Records from a data collection:
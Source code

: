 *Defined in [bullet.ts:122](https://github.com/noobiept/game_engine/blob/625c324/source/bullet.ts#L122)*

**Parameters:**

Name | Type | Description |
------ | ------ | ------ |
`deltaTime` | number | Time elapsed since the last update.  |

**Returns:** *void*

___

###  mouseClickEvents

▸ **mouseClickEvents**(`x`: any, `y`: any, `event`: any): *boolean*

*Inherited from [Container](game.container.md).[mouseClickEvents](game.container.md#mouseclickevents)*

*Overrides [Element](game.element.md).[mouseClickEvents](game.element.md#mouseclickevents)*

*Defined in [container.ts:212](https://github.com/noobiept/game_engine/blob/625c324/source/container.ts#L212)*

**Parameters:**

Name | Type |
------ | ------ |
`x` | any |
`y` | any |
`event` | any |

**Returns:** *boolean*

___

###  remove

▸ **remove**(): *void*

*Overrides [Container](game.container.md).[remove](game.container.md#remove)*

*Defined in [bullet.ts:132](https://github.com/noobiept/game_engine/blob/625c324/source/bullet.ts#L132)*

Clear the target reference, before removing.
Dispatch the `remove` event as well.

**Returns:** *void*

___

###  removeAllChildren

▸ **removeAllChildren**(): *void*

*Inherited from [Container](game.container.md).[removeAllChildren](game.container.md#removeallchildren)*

Exercise directions:
Quote the data in full, keeping each word unchanged.

Solution to the problem:
Source code

: *Defined in [bullet.ts:122](https://github.com/noobiept/game_engine/blob/625c324/source/bullet.ts#L122)*

**Parameters:**

Name | Type | Description |
------ | ------ | ------ |
`deltaTime` | number | Time elapsed since the last update.  |

**Returns:** *void*

___

###  mouseClickEvents

▸ **mouseClickEvents**(`x`: any, `y`: any, `event`: any): *boolean*

*Inherited from [Container](game.container.md).[mouseClickEvents](game.container.md#mouseclickevents)*

*Overrides [Element](game.element.md).[mouseClickEvents](game.element.md#mouseclickevents)*

*Defined in [container.ts:212](https://github.com/noobiept/game_engine/blob/625c324/source/container.ts#L212)*

**Parameters:**

Name | Type |
------ | ------ |
`x` | any |
`y` | any |
`event` | any |

**Returns:** *boolean*

___

###  remove

▸ **remove**(): *void*

*Overrides [Container](game.container.md).[remove](game.container.md#remove)*

*Defined in [bullet.ts:132](https://github.com/noobiept/game_engine/blob/625c324/source/bullet.ts#L132)*

Clear the target reference, before removing.
Dispatch the `remove` event as well.

**Returns:** *void*

___

###  removeAllChildren

▸ **removeAllChildren**(): *void*

*Inherited from [Container](game.container.md).[removeAllChildren](game.container.md#removeallchildren)*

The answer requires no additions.